◆ Work to be completed:
Look through the data below, and copy each line that carries the word "when".

◆ Data to process:
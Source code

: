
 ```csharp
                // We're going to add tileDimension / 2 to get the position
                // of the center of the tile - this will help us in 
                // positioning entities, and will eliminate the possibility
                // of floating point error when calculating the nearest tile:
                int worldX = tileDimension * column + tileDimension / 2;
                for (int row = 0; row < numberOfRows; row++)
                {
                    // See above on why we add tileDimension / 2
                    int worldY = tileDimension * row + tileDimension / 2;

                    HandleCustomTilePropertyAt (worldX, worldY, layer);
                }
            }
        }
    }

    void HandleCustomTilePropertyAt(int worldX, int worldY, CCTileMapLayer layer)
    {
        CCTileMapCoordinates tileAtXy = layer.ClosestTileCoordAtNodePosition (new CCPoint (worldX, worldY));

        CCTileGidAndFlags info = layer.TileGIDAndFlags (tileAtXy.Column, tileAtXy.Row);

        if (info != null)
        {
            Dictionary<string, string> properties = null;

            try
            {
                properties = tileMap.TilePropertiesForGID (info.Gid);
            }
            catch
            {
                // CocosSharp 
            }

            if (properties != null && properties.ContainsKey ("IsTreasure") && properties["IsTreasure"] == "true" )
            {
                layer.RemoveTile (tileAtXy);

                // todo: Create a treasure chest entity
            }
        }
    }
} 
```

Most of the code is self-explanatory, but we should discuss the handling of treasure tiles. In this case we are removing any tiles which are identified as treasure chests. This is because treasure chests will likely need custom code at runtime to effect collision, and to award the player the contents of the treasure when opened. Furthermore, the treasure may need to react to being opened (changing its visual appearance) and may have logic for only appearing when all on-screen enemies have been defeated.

◆ Answer section:
                // of floating point error when calculating the nearest tile:
Most of the code is self-explanatory, but we should discuss the handling of treasure tiles. In this case we are removing any tiles which are identified as treasure chests. This is because treasure chests will likely need custom code at runtime to effect collision, and to award the player the contents of the treasure when opened. Furthermore, the treasure may need to react to being opened (changing its visual appearance) and may have logic for only appearing when all on-screen enemies have been defeated.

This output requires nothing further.